Numbers, Facts and Trends Shaping Your World

The Search for a New Business Model

Mobile Revenue

Mobile at this point is a small part of the revenue of the newspapers in this study. In late 2011, on average, mobile accounted for only .9% of the digital revenue stream of the papers that provided us with data-less than even video and targeted advertising. This is still a nine-fold increase from a negligible .1% a year earlier at these papers.

The highest percentage of mobile revenue of any paper was 7%. That was a mid-sized paper with a circulation just under 40,000, which reported bringing in no mobile revenue in the same quarter in 2010. At the same time, display advertising as a percentage of overall digital ad revenue fell at that paper from 63% to 53% from the third quarter in 2010 to the third quarter in 2011.

Yet 22 papers, more than half of the sample, reported that they generated no advertising dollars at all from mobile platforms.

That, however, still represented some movement. In the same quarters in 2010, a full 91% of the papers said they had generated no digital ad revenue from mobile devices.

Newspaper executives expressed a good deal of optimism about the potential for mobile, however. And some said their companies were doing somewhat better than the 1% average for the papers that provided detailed data. No other subject during the interviews seemed to generate as much enthusiasm as the prospects for mobile.

It’s going to be “huge,” one executive said. That sentiment echoed the optimism of most of the executives interviewed.

One reason for the optimism is the growth of traffic on mobile platforms. Executives from about half of the 13 companies that participated in this study specifically mentioned the rapid growth of their company’s mobile traffic.

At the high end, one company executive said mobile now accounted for about one-fifth of his company’s overall digital traffic. Another reported roughly a four-fold increase in the percentage of mobile traffic in the past 18 months.

Several executives said their own families helped them understand the potential of the phone as an information platform. “I’ve got a nineteen-year-old and a 14-year-old at home and … nine out of 10 things they are doing is on their phone.

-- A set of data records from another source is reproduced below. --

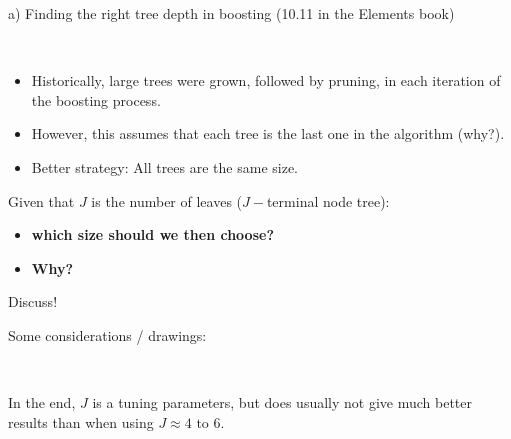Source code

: \documentclass[
  10pt,
  ignorenonframetext,
]{beamer}
\providecommand{\tightlist}{%
  \setlength{\itemsep}{0pt}\setlength{\parskip}{0pt}}
\begin{document}
\begin{frame}
\begin{block}{a) Finding the right tree depth in boosting}
\protect\hypertarget{a-finding-the-right-tree-depth-in-boosting}{}
(10.11 in the Elements book)

\(~\)

\begin{itemize}
\tightlist
\item
  Historically, large trees were grown, followed by pruning, in each
  iteration of the boosting process.
\end{itemize}

\vspace{2mm}

\begin{itemize}
\tightlist
\item
  However, this assumes that each tree is the last one in the algorithm
  (why?).
\end{itemize}

\vspace{2mm}

\begin{itemize}
\tightlist
\item
  Better strategy: All trees are the same size.
\end{itemize}

\pause

\vspace{6mm}

Given that \(J\) is the number of leaves (\(J-\)terminal node tree):

\vspace{2mm}

\begin{itemize}
\tightlist
\item
  \textbf{which size should we then choose?}
\item
  \textbf{Why?}
\end{itemize}

\vspace{2mm}

Discuss!
\end{block}
\end{frame}

\begin{frame}
Some considerations / drawings:

\(~\)

In the end, \(J\) is a tuning parameters, but does usually not give much
better results than when using \(J\approx 4 \text{ to } 6\).

\vspace{50mm}
\end{frame}
\end{document}
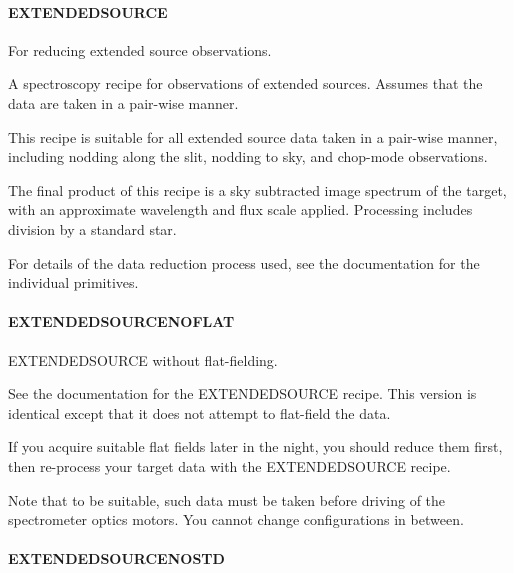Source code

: \documentclass[twoside,11pt]{article}
\renewcommand{\_}{\texttt{\symbol{95}}}
\begin{document}
\paragraph{EXTENDED\_SOURCE\label{EXTENDED_SOURCE}}


For reducing extended source observations.


\mbox{}


A spectroscopy recipe for observations of extended sources.
Assumes that the data are taken in a pair-wise manner.



This recipe is suitable for all extended source data taken in a pair-wise
manner, including nodding along the slit, nodding to sky, and
chop-mode observations.



The final product of this recipe is a sky subtracted image spectrum of
the target, with an approximate wavelength and flux scale
applied. Processing includes division by a standard star.



For details of the data reduction process used, see the documentation
for the individual primitives.

\paragraph{EXTENDED\_SOURCE\_NOFLAT\label{EXTENDED_SOURCE_NOFLAT}}


EXTENDED\_SOURCE without flat-fielding.


\mbox{}


See the documentation for the EXTENDED\_SOURCE recipe. This version is
identical except that it does not attempt to flat-field the data.



If you acquire suitable flat fields later in the night, you should
reduce them first, then re-process your target data with the
EXTENDED\_SOURCE recipe.



Note that to be suitable, such data must be taken before driving
of the spectrometer optics motors. You cannot change configurations
in between.

\paragraph{EXTENDED\_SOURCE\_NOSTD\label{EXTENDED_SOURCE_NOSTD}}
\end{document}
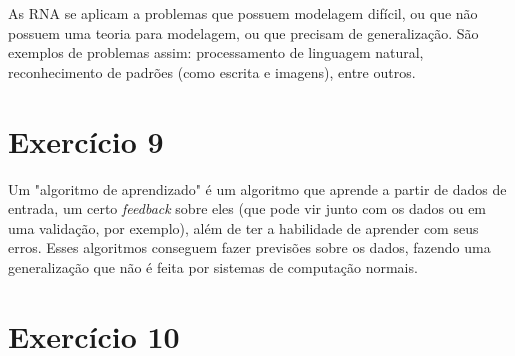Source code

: \documentclass[a4]{article}
\begin{document}
As RNA se aplicam a problemas que possuem modelagem difícil, ou que não possuem uma teoria para modelagem, ou que precisam de generalização. São exemplos de problemas assim: processamento de linguagem natural, reconhecimento de padrões (como escrita e imagens), entre outros.

\section*{Exercício 9}

Um "algoritmo de aprendizado" é um algoritmo que aprende a partir de dados de entrada, um certo \textit{feedback} sobre eles (que pode vir junto com os dados ou em uma validação, por exemplo), além de ter a habilidade de aprender com seus erros. Esses algoritmos conseguem fazer previsões sobre os dados, fazendo uma generalização que não é feita por sistemas de computação normais.

\section*{Exercício 10}
\end{document}
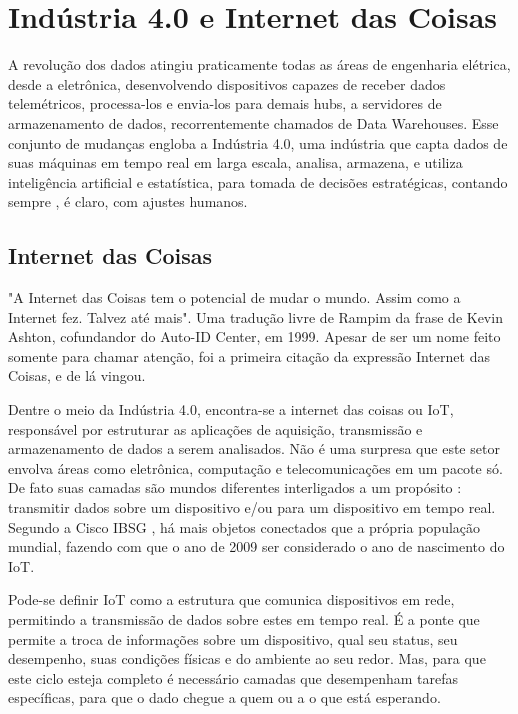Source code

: \chapter{Indústria 4.0 e Internet das Coisas}
\label{chapter:industria_4_0_iot}

A revolução dos dados atingiu praticamente todas as áreas de engenharia elétrica, desde a eletrônica, desenvolvendo dispositivos capazes de receber dados telemétricos, processa-los e envia-los para demais hubs, a servidores de armazenamento de dados, recorrentemente chamados de Data Warehouses. Esse conjunto de mudanças engloba a Indústria 4.0, uma indústria que capta dados de suas máquinas em tempo real em larga escala, analisa, armazena, e utiliza inteligência artificial e estatística, para tomada de decisões estratégicas, contando sempre , é claro, com ajustes humanos.

\section{Internet das Coisas}
\label{section:iot}

"A Internet das Coisas tem o potencial de mudar o mundo. Assim como a Internet fez. Talvez até mais"\cite{ashton:iot}. Uma tradução livre de Rampim \cite{Rampim:iot} da frase de Kevin Ashton, cofundandor do Auto-ID Center, em 1999. Apesar de ser um nome feito somente para chamar atenção, foi a primeira citação da expressão Internet das Coisas, e de lá vingou.

Dentre o meio da Indústria 4.0, encontra-se a internet das coisas ou IoT, responsável por estruturar as aplicações de aquisição, transmissão e armazenamento de dados a serem analisados. Não é uma surpresa que este setor envolva áreas como eletrônica, computação e telecomunicações em um pacote só. De fato suas camadas são mundos diferentes interligados a um propósito : transmitir dados sobre um dispositivo e/ou para um dispositivo em tempo real. Segundo a Cisco IBSG \cite{cisco:ibsg}, há mais objetos conectados que a própria população mundial, fazendo com que o ano de 2009 ser considerado o ano de nascimento do IoT.

Pode-se definir IoT como a estrutura que comunica dispositivos em rede, permitindo a transmissão de dados sobre estes em tempo real. É a ponte que permite a troca de informações sobre um dispositivo, qual seu status, seu desempenho, suas condições físicas e do ambiente ao seu redor. Mas, para que este ciclo esteja completo é necessário camadas que desempenham tarefas específicas, para que o dado chegue a quem ou a o que está esperando.

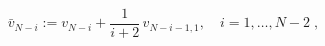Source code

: \begin{equation}
\bar v_{N-i} :=v_{N-i} + \frac{1}{i+2}\, v_{N-i-1,1}, \quad
i=1,\dots,N-2 \; , 
\label{B8} 
\end{equation}

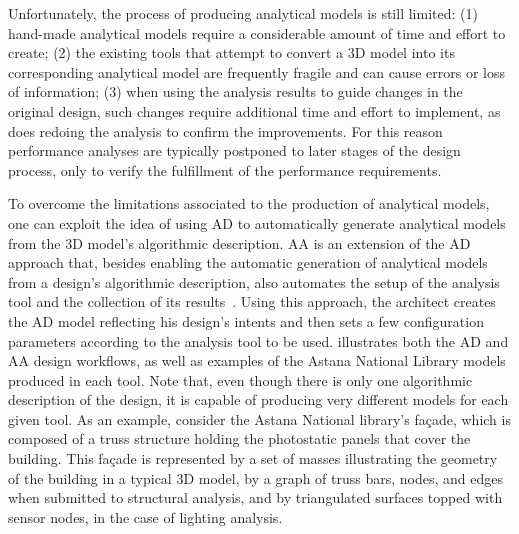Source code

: Unfortunately, the process of producing analytical models is still limited: (1) hand-made analytical models require a considerable amount of time and effort to create; (2) the existing tools that attempt to convert a 3D model into its corresponding analytical model are frequently fragile and can cause errors or loss of information; (3) when using the analysis results to guide changes in the original design, such changes require additional time and effort to implement, as does redoing the analysis to confirm the improvements. For this reason performance analyses are typically postponed to later stages of the design process, only to verify the fulfillment of the performance requirements.

To overcome the limitations associated to the production of analytical models, one can exploit the idea of using \ac{AD} to automatically generate analytical models from the 3D model's algorithmic description. \ac{AA} is an extension of the \ac{AD} approach that, besides enabling the automatic generation of analytical models from a design's algorithmic description, also automates the setup of the analysis tool and the collection of its results~\cite{Aguiar2017}. Using this approach, the architect creates the \ac{AD} model reflecting his design's intents and then sets a few configuration parameters according to the analysis tool to be used.  illustrates both the \ac{AD} and \ac{AA} design workflows, as well as examples of the Astana National Library models produced in each tool. Note that, even though there is only one algorithmic description of the design, it is capable of producing very different models for each given tool. As an example, consider the Astana National library's façade, which is composed of a truss structure holding the photostatic panels that cover the building. This façade is represented by a set of masses illustrating the geometry of the building in a typical 3D model, by a graph of truss bars, nodes, and edges when submitted to structural analysis, and by triangulated surfaces topped with sensor nodes, in the case of lighting analysis.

My son will come to me and say, ‘Hey did you hear about that volcano in Switzerland.’ He didn’t get it from sitting in front of a computer and he didn’t get it from picking up a newspaper; he got it on his phone.”

It is also clear from these interviews that newspaper companies consider the phone and tablet to represent very different consumer experiences, which in turn offer different advertising opportunities. The consensus was that while display advertising may be better suited for the tablet-which more closely resembles a legacy media reading experience-the phone will be more conducive to more quick-hit e-commerce opportunities.

One executive, acknowledging that mobile is in its infancy at his company, predicted the phone could become the vehicle for what he called “transactional experiences” that would transform it into a kind of digital credit card. The tablet, he suggested, would be more closely attuned to the print experience and offered a chance for attracting more traditional advertising.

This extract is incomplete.